Integer Arithmetic Test: 20.7692 seconds.
Real Arithmetic Test: 21.9231 seconds.
Prime Number Sieve Test: 13.7912 seconds.
Results with an 8086:
String manipulation Test: 32.3077 seconds.
Integer Arithmetic Test: 31.8132 seconds.
Real Arithmetic Test: 22.9121 seconds.
Prime Number Sieve Test: 15.6593 seconds.
And from Toad Hall, testing the 8MHz 80286 in the Gulfstream
PC 286... (absolutely NO changes in code or procedures. This
machine is a PC clone, NOT an AT clone. And I'm not kidding you,
guys .. I knew this little sucker was fast, but THIS blew my socks
off!) David Kirschbaum
ABN.ISCAMS@USC-ISID.ARPA
Results with an 8MHz 80286, PC-DOS 3.1:
String manipulation Test: 10.9341 seconds.
Integer Arithmetic Test: 12.6374 seconds.
Real Arithmetic Test: 14.7253 seconds.
Prime Number Sieve Test: 8.3516 seconds.
*)
Program BenchMark;
{$R-}
{$V-}
Var
Start : Real;
Function Time : Real;
Var
TL : Integer Absolute $40:$6C;
TH : Integer Absolute $40:$6E;
R : Real;
Begin {Time}
Time := TL;
End; {Time}
{ Eratosthenes Sieve Prime Number Program in Pascal }
Procedure PrimeSieve;
{ This program counts the number of prime numbers between 2 and 16,380 It makes
use of the fact that 2 is the only even prime and considers only odd numbers.
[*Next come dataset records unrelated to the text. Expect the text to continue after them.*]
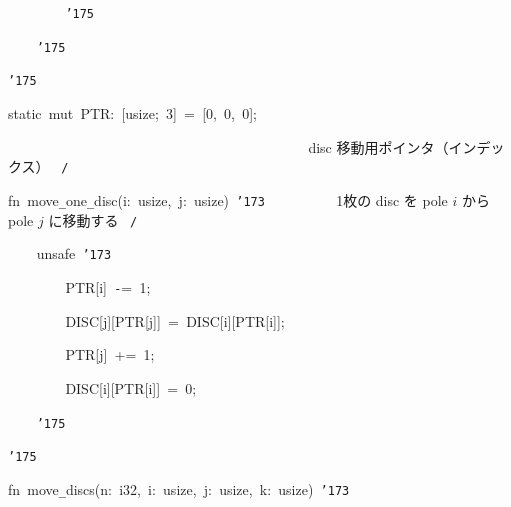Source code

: \documentclass[a4paper,10pt]{article}
\def\mc{\relax}
\begin{document}
\noindent
\mbox{}{\tt\mc \ }{\tt\mc \ }{\tt\mc \ }{\tt\mc \ }{\tt\mc \ }{\tt\mc \ }{\tt\mc \ }{\tt\mc \ }{\tt\char'175}

\noindent
\mbox{}{\tt\mc \ }{\tt\mc \ }{\tt\mc \ }{\tt\mc \ }{\tt\char'175}

\noindent
\mbox{}{\tt\char'175}

\noindent
\mbox{}\hfill

\noindent
\mbox{}static{\tt\mc \ }mut{\tt\mc \ }PTR:{\tt\mc \ }[usize;{\tt\mc \ }3]{\tt\mc \ }={\tt\mc \ }[0,{\tt\mc \ }0,{\tt\mc \ }0];

\noindent
\mbox{}{\tt\mc \ \ \ \ \ \ \ \ }{\tt\mc \ \ \ \ \ \ \ \ }{\tt\mc \ \ \ \ \ \ \ \ }{\tt\mc \ \ \ \ \ \ \ \ }{\tt\mc \ \ \ \ \ \ \ \ }\rm\mc {\tt /}{\tt *}\  \ disc 移動用ポインタ（インデックス）
					   \hfill \rm\mc \ {\tt *}{\tt /}
\tt\mc 

\noindent
\mbox{}\hfill

\noindent
\mbox{}fn{\tt\mc \ }move{\tt\_}one{\tt\_}disc(i:{\tt\mc \ }usize,{\tt\mc \ }j:{\tt\mc \ }usize){\tt\mc \ }{\tt\char'173}{\tt\mc \ \ \ \ \ \ \ \ }\rm\mc {\tt /}{\tt *}\  \ 1枚の disc を pole $i$ から
					   pole $j$ に移動する \hfill \rm\mc \ {\tt *}{\tt /}
\tt\mc 

\noindent
\mbox{}{\tt\mc \ }{\tt\mc \ }{\tt\mc \ }{\tt\mc \ }unsafe{\tt\mc \ }{\tt\char'173}

\noindent
\mbox{}{\tt\mc \ }{\tt\mc \ }{\tt\mc \ }{\tt\mc \ }{\tt\mc \ }{\tt\mc \ }{\tt\mc \ }{\tt\mc \ }PTR[i]{\tt\mc \ }{\tt -}={\tt\mc \ }1;

\noindent
\mbox{}{\tt\mc \ }{\tt\mc \ }{\tt\mc \ }{\tt\mc \ }{\tt\mc \ }{\tt\mc \ }{\tt\mc \ }{\tt\mc \ }DISC[j][PTR[j]]{\tt\mc \ }={\tt\mc \ }DISC[i][PTR[i]];

\noindent
\mbox{}{\tt\mc \ }{\tt\mc \ }{\tt\mc \ }{\tt\mc \ }{\tt\mc \ }{\tt\mc \ }{\tt\mc \ }{\tt\mc \ }PTR[j]{\tt\mc \ }+={\tt\mc \ }1;

\noindent
\mbox{}{\tt\mc \ }{\tt\mc \ }{\tt\mc \ }{\tt\mc \ }{\tt\mc \ }{\tt\mc \ }{\tt\mc \ }{\tt\mc \ }DISC[i][PTR[i]]{\tt\mc \ }={\tt\mc \ }0;

\noindent
\mbox{}{\tt\mc \ }{\tt\mc \ }{\tt\mc \ }{\tt\mc \ }{\tt\char'175}

\noindent
\mbox{}{\tt\char'175}

\noindent
\mbox{}\hfill

\noindent
\mbox{}fn{\tt\mc \ }move{\tt\_}discs(n:{\tt\mc \ }i32,{\tt\mc \ }i:{\tt\mc \ }usize,{\tt\mc \ }j:{\tt\mc \ }usize,{\tt\mc \ }k:{\tt\mc \ }usize){\tt\mc \ }{\tt\char'173}
\end{document}
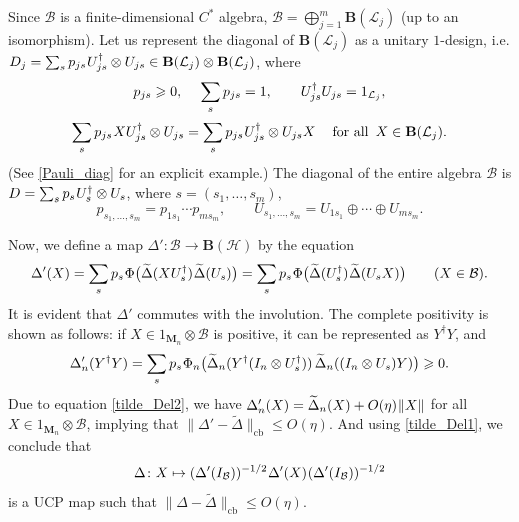 \documentclass[12pt]{article}
\newcommand{\calB}{\mathcal{B}}
\newcommand{\calH}{\mathcal{H}}
\newcommand{\calL}{\mathcal{L}}
\newcommand{\ts}{\mkern1mu}
\newcommand{\cb}{\mathrm{cb}}
\newcommand{\Bo}{\mathbf{B}}
\newcommand{\wt}{\widetilde}
\newcommand*{\Ma}[1]{\mathbf{M}_{#1}}
\renewcommand{\le}{\leqslant}
\renewcommand{\ge}{\geqslant}
\newtheorem[definition]{Definition}[Theorem]{Definition}
\newtheorem[remark]{Example}[Theorem]{Example}
\newtheorem[remark]{Remark}[Theorem]{Remark}
\newtheorem[remark]{Question}[Theorem]{Open question}
\newtheorem*[definition]{definition}{Definition}
\newtheorem*[remark]{example}{Example}
\newtheorem*[remark]{remark}{Remark}
\newtheorem*[remark]{question}{Open question}
\numberwithin{equation}{section}
\begin{document}
Since $\calB$ is a finite-dimensional $C^*$ algebra, $\calB=\bigoplus_{j=1}^{m}\Bo(\calL_j)$ (up to an isomorphism). Let us represent the diagonal of $\Bo(\calL_j)$ as a unitary $1$-design, i.e. $D_j=\sum_{s}p_{js}\ts U_{js}^\dag\otimes U_{js}\in\Bo(\calL_j)\otimes\Bo(\calL_j)$, where
\begin{gather}
\label{diag_j01}
p_{js}\ge 0,\quad\: \sum_{s}p_{js}=1,\qquad U_{js}^{\dag}U_{js}=1_{\calL_j},\\[2pt]
\label{diag_j2}
\sum_{s}p_{js}\ts XU_{js}^{\dag}\otimes U_{js}
=\sum_{s}p_{js}\ts U_{js}^{\dag}\otimes U_{js}X\quad\:
\text{for all }\, X\in\Bo(\calL_j).
\end{gather}
(See \eqref{Pauli_diag} for an explicit example.) The diagonal of the entire algebra $\calB$ is $D=\sum_{s}p_{s}\ts U_{s}^\dag\otimes U_{s}$, where $s=(s_1,\dots,s_m)$,
\begin{equation}
p_{s_1,\dots,s_m}=p_{1s_1}\cdots p_{ms_m},\qquad
U_{s_1,\dots,s_m}=U_{1s_1}\oplus\cdots\oplus U_{ms_m}.
\end{equation}

Now, we define a map $\Delta'\colon\calB\to\Bo(\calH)$ by the equation
\begin{equation}
\Delta'(X)=\sum_{s}p_{s}\ts\Phi\bigl(\wt{\Delta}(XU_{s}^{\dag})\ts\wt{\Delta}(U_{s})\bigr)
=\sum_{s}p_{s}\ts\Phi\bigl(\wt{\Delta}(U_{s}^{\dag})\ts\wt{\Delta}(U_{s}X)\bigr)\qquad (X\in\calB).
\end{equation}
It is evident that $\Delta'$ commutes with the involution. The complete positivity is shown as follows: if $X\in 1_{\Ma{n}}\otimes\calB$ is positive, it can be represented as $Y^{\dag}Y$, and
\[
\Delta'_n(Y^{\dag}Y)
=\sum_{s}p_{s}\ts\Phi_n\bigl(\wt{\Delta}_n(Y^{\dag}(I_n\otimes U_{s}^{\dag}))\,
\wt{\Delta}_n((I_n\otimes U_{s})Y)\bigr)\ge 0.
\]
Due to equation \eqref{tilde_Del2}, we have $\Delta'_n(X)=\wt{\Delta}_n(X)+O(\eta)\ts\|X\|$ for all $X\in 1_{\Ma{n}}\otimes\calB$, implying that $\|\Delta'-\wt{\Delta}\|_\cb\le O(\eta)$. And using \eqref{tilde_Del1}, we conclude that
\begin{equation}
\Delta\colon X\mapsto (\Delta'(I_\calB))^{-1/2}\ts\Delta'(X)\ts(\Delta'(I_\calB))^{-1/2}
\end{equation}
is a UCP map such that $\|\Delta-\wt{\Delta}\|_\cb\le O(\eta)$.
\end{document}
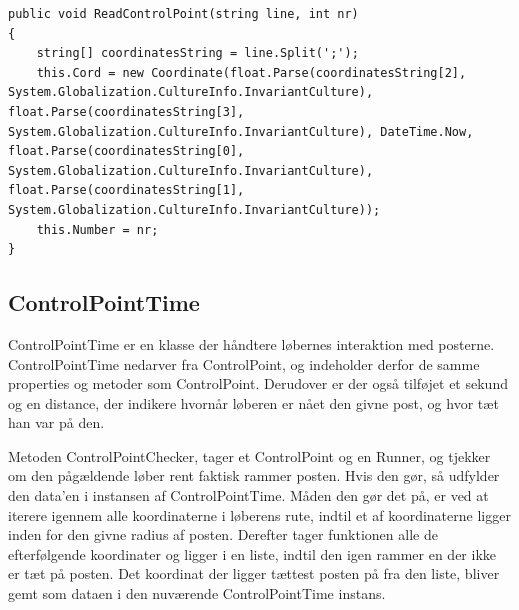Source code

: \begin{lstlisting}
public void ReadControlPoint(string line, int nr)
{
    string[] coordinatesString = line.Split(';');
    this.Cord = new Coordinate(float.Parse(coordinatesString[2], System.Globalization.CultureInfo.InvariantCulture), float.Parse(coordinatesString[3], System.Globalization.CultureInfo.InvariantCulture), DateTime.Now, float.Parse(coordinatesString[0], System.Globalization.CultureInfo.InvariantCulture), float.Parse(coordinatesString[1], System.Globalization.CultureInfo.InvariantCulture));
    this.Number = nr;
}
\end{lstlisting}

\subsection{ControlPointTime}
ControlPointTime er en klasse der håndtere løbernes interaktion med posterne. ControlPointTime nedarver fra ControlPoint, og indeholder derfor de samme properties og metoder som ControlPoint. Derudover er der også tilføjet et sekund og en distance, der indikere hvornår løberen er nået den givne post, og hvor tæt han var på den. 

Metoden ControlPointChecker, tager et ControlPoint og en Runner, og tjekker om den pågældende løber rent faktisk rammer posten. Hvis den gør, så udfylder den data’en i instansen af ControlPointTime. 
Måden den gør det på, er ved at iterere igennem alle koordinaterne i løberens rute, indtil et af koordinaterne ligger inden for den givne radius af posten. Derefter tager funktionen alle de efterfølgende koordinater og ligger i en liste, indtil den igen rammer en der ikke er tæt på posten. 
Det koordinat der ligger tættest posten på fra den liste, bliver gemt som dataen i den nuværende ControlPointTime instans. 


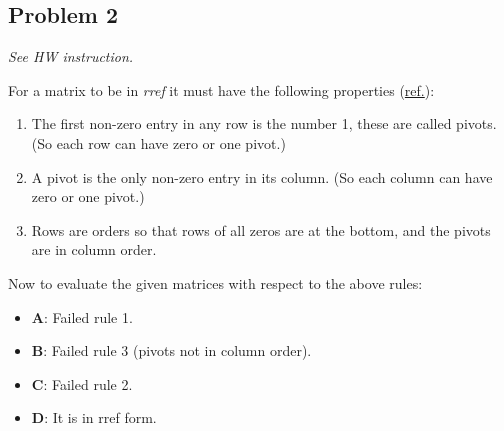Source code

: \documentclass[11pt]{article}
\begin{document}
\subsection*{Problem 2}
\textit{See HW instruction.}\newline

For a matrix to be in \textit{rref} it must have the following properties (\href{https://www.math.fsu.edu/~bellenot/class/f08/lalab/other/rref2.pdf}{ref.}):

\begin{enumerate}
    \item The first non-zero entry in any row is the number 1, these are called pivots. (So each row can have zero or one pivot.)
    \item A pivot is the only non-zero entry in its column. (So each column can have zero or one pivot.)
    \item Rows are orders so that rows of all zeros are at the bottom, and the pivots are in column order.
\end{enumerate}

Now to evaluate the given matrices with respect to the above rules:

\begin{itemize}
    \item \textbf{A}: Failed rule 1.
    \item \textbf{B}: Failed rule 3 (pivots not in column order).
    \item \textbf{C}: Failed rule 2.
    \item \textbf{D}: It is in rref form.
\end{itemize}
\end{document}
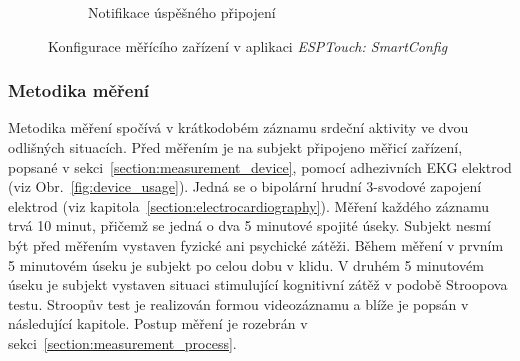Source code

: \begin{figure}[h]
\begin{subfigure}[b]{0.45\textwidth}
        \textcolor{cyan}{\fboxrule=2pt\fboxsep=0pt}
        \caption{Notifikace úspěšného připojení}
        \label{fig:app_screen2}
    \end{subfigure}
    \caption{Konfigurace měřícího zařízení v aplikaci \textit{ESPTouch:
            SmartConfig}}
    \label{fig:esptouch_app}
\end{figure}

\subsubsection{Metodika měření}
\label{section:measurement_methodology}
Metodika měření spočívá v krátkodobém záznamu srdeční aktivity ve dvou odlišných
situacích. Před měřením je na subjekt připojeno měřicí zařízení, popsané v
sekci~\ref{section:measurement_device}, pomocí adhezivních EKG elektrod (viz
Obr.~\ref{fig:device_usage}). Jedná se o bipolární hrudní 3-svodové zapojení
elektrod (viz kapitola~\ref{section:electrocardiography}). Měření každého
záznamu trvá 10 minut, přičemž se jedná o dva 5 minutové spojité úseky. Subjekt
nesmí být před měřením vystaven fyzické ani psychické zátěži. Během měření v
prvním 5 minutovém úseku je subjekt po celou dobu v klidu. V druhém 5 minutovém
úseku je subjekt vystaven situaci stimulující kognitivní zátěž v podobě
Stroopova testu. Stroopův test je realizován formou videozáznamu a blíže je
popsán v následující kapitole. Postup měření je rozebrán v
sekci~\ref{section:measurement_process}.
The method of the sieve is to consider an ordered collection of integers
that begins with a prime. If all multiples of that prime are stricken from
the collection then the next highed number left in the list must be prime.
Multiples of this prime are cast out. The process is repeated until the list
is exhausted. The remaining list will only contain primes. The following
algorithm assumes that 3, 5, and 7 are all prime (i + i + 3).
}
Const
size =8190;
Var
flags : Array [0..size] of Boolean;
i, prime, k, count, iter : Integer;
AnyKey : Char;
Begin {PrimeSieve}
For iter := 1 To 20 Do
Begin
count := 0;
For i := 0 To Size Do flags [i] := True; {initialize list to be considered}
For i := 0 To size Do {consider each odd number}
If flags[i] Then
Begin
prime := i + i + 3;
k := i + prime;
While k <= size Do {strike all multiples of the prime}
Begin
flags[k] := False;
k := k + prime
End;
count := count + 1; {increment count}
End;
End;
End; {PrimeSieve}
Procedure IntegerArithmetic;
Var
I, J : Integer;
M, N, O : Integer;
Begin {IntegerArithmetic}
N := 100;
O := 1234;
For I := 1 To 10000 Do For J := 1 To 30 Do M := N * O;
For I := 1 To 10000 Do For J := 1 To 30 Do M := N Div O;
For I := 1 To 10000 Do For J := 1 To 30 Do M := N + O;
For I := 1 To 10000 Do For J := 1 To 30 Do M := N - O;
End; {IntegerArithmetic}
Procedure RealArithmetic;
Var
I, J : Integer;
M, N, O : Real;
Begin {RealArithmetic}
N := 100.098;
O := 1234.53432;
For I := 1 To 1000 Do For J := 1 To 10 Do M := N * O;
For I := 1 To 1000 Do For J := 1 To 10 Do M := N / O;
For I := 1 To 1000 Do For J := 1 To 10 Do M := N * O;
For I := 1 To 1000 Do For J := 1 To 10 Do M := N - O;
End; {RealArithmetic}
Procedure StringTests;
Var
C : Char;
I, J : Integer;
S, T : String [255];
Begin {StringTests}
For I := 1 To 50 Do
Begin
S := '';
T := '';
For J := 1 To 255 Do
Begin
T := Chr (J) + T;
S := S + Chr (J);
End;
End;
For I := 1 To 50 Do
For J := 1 To 255 Do
Begin
C := S [J];
S [J] := S [256 - J];
S [256 - J] := C;
End;
End; {StringTests}
Procedure DisplayTime (StartTime : Real; X, Y : Integer);
Begin {DisplayTime (StartTime : Real; X, Y : Integer)}
GotoXY (X, Y);
Start := (Time - Start)/18.2;
Write (Start:20:4, ' seconds.');
End; {DisplayTime (StartTime : Real; X, Y : Integer)}
Begin {BenchMark}
ClrScr;
GotoXY (5, 3);
Write ('String manipulation Test:');
GotoXY (5, 5);
Write ('Integer Arithmetic Test:');
GotoXY (5, 7);
Write ('Real Arithmetic Test:');
GotoXY (5, 9);
Write ('Prime Number Sieve Test:');
Start := Time;
StringTests;
DisplayTime (Start, 35, 3);
Start := Time;
IntegerArithmetic;
DisplayTime (Start, 35, 5);
Start := Time;
RealArithmetic;
DisplayTime (Start, 35, 7);
Start := Time;
PrimeSieve;
DisplayTime (Start, 35, 9);
End. {BenchMark}ABN.ISCAMS@usc-isid.arpa (11/05/85)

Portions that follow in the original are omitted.